Brittney Garrett’s son won’t let her forget his Game Boy is at the bottom of Lake Waco, along with several pieces of her old truck.
And the $130,000 bill sitting on her kitchen table from the Texas Department of Transportation, demanding she pay for damage to a guardrail on the Twin Bridges, reminds her the cost of her wreck could have been much worse. She is lucky, Garrett said.
Almost a year-and-a-half since plummeting into Lake Waco in a wreck on the Highway 6 bridge, Garrett is hoping to share her story with students in McLennan County to bring home the dangers of distracted driving. Garrett crashed into a guardrail after picking up her cell phone as she was driving west March 24, 2016, on her way to pick up her 5-year-old son from his father’s house, she said.
“Some people don’t know how precious life is. … That’s what I want to get across, especially to those who are only 16 and 17,” Garrett, 26, said. “You don’t even know what life is yet. You think you do, but there’s so much more.”

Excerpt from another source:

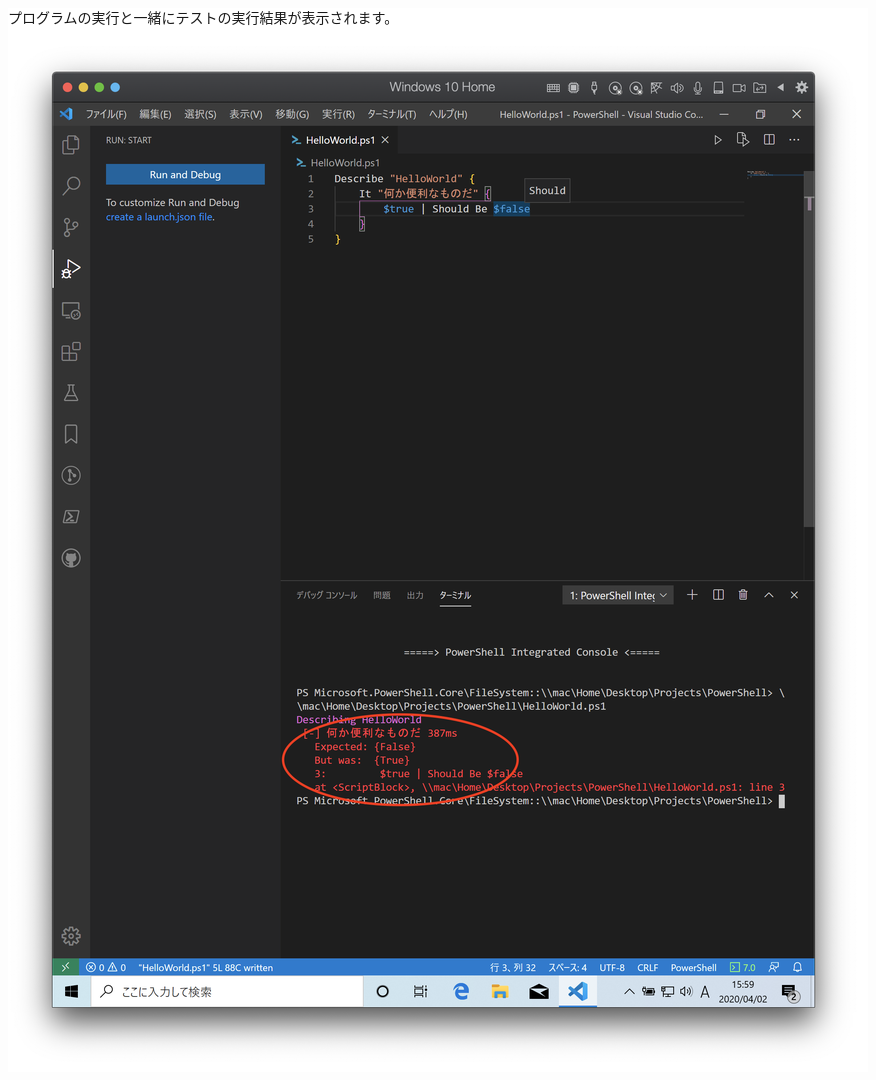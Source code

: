 プログラムの実行と一緒にテストの実行結果が表示されます。

![hello 011](https://github.com/k2works/k2works.github.io/blob/source/docs/images/asciidoc/tdd_env/hello-011.png?raw=true)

Only four minutes passed between Garrett picking up her phone at 11:51 p.m. and a call going out to police at 11:55 p.m., she said. The wreck tore back the door of her truck, creating a hole in her floorboard that she fell through, 60 feet into the lake below, police said at the time.
She walked away with a bruised back, a small laceration under her eye and more than $60,000 in medical bills after landing on her back when she hit the water, she said.
“When I was falling, all I could think about is when I was going to see my son again, you know? Was it worth it, whatever it was?” Garrett said. “It was the worst feeling. I was just so stupid. I thought I was never going to see my son again because of this.”
Garrett was invited to the state Legislature in February to testify on a statewide texting ban but was still too overwhelmed at the time, she said.
Now, she’s ready to speak up.
“Physically, I’m OK. Mentally, it’s hard. … I didn’t go to Austin, but I have a passion (to do this) because I’m lucky to be alive,” Garrett said. “I don’t want someone else to have to lose their kid because of it or survive and have to deal with what I’ve had to deal with the past year.”
She has her good days, and she has joined a couple of athletic teams to keep her distracted. But strange dreams of wrecking again still wake her up from a dead sleep, she said. She still drives but keeps her phone in her purse to where she can’t reach it, and she tenses up if she has to cross the Twin Bridges, she said.
The mother who police say miraculously survived a car crash and 60-foot fall into Lake Waco …
She went back to the site of the crash for the first time two months ago on an early Sunday morning to look over the bridge and take it all in, she said.
“It was pretty crazy to see how far up it is,” Garrett said. “Probably a couple months ago, I was coming across the bridges, and for some reason it hit me. I remembered the impact when I hit the rails. I remember that, and I remember falling. The trauma doctor said I did a back flop and that saved me, too, so I didn’t have brain trauma or break some ribs or anything. I remember swimming back to the top and woke up on a log. That’s the part where I don’t have a visual.”
The timing of her desire to talk to students is almost perfect, with the texting ban going into effect Sept. 1, she said as she gripped a crinkled piece of paper scribbled with statistics from Texas Department of Transportation.
The number of distracted driving cases in the state has risen since 2014, with one in five crashes caused by distracted driving, TxDOT reported. More than 450 people were killed and more than 3,000 people were seriously injured because of distracted driving related crashes last year, TxDOT executive director James Bass wrote in a press release last month.
In Waco, distracted driving has become an epidemic, Waco police Sgt. W. Patrick Swanton said.
It seems like almost every accident he’s responded to the past five years has been caused by distracted driving or, even if distracted driving wasn’t the cause, other drivers are filming and snapping pictures as they go by, which can create an even more dangerous situation, he said.
“We’re seeing it more and more nowadays, where people aren’t paying attention. … We’ve seen it all,” Swanton said. “It’s very easy for Joe Citizen to see. Just pull up to an intersection and look around you.”
He said several people stopped to watch Waco first responders at a fiery crash on Interstate 35 at Valley Mills Drive that killed three people.
A California teenager faces charges that she caused a recent crash that killed her younger sister. The teen was live streaming video on Instagram at the time, according to the Associated Press.
Swanton said Texas’ new state law is only a start to curb the issue, even if the law will be difficult to enforce.
“Quite frankly, it’s a feel-good law. … In essence, I think you’re going to see a moderate number of tickets for that,” he said. “You’ll have to be right next to them to see their cell phones to write a ticket, and you can do it because people are so distracted.”
Garrett is still figuring out her plan to visit schools and speak to students next year, but she thinks that is the best way she can educate others on the risks of distracted driving, she said.
“God works his magic in amazing ways. How that woman is still alive is nothing short of a miracle,” Swanton said of Garrett. “I think it’s fantastic she’s trying to reach out with what could have easily cost her life. I’m glad this woman is taking some responsibility for what happened to her, and maybe sharing her story can save someone else’s life.”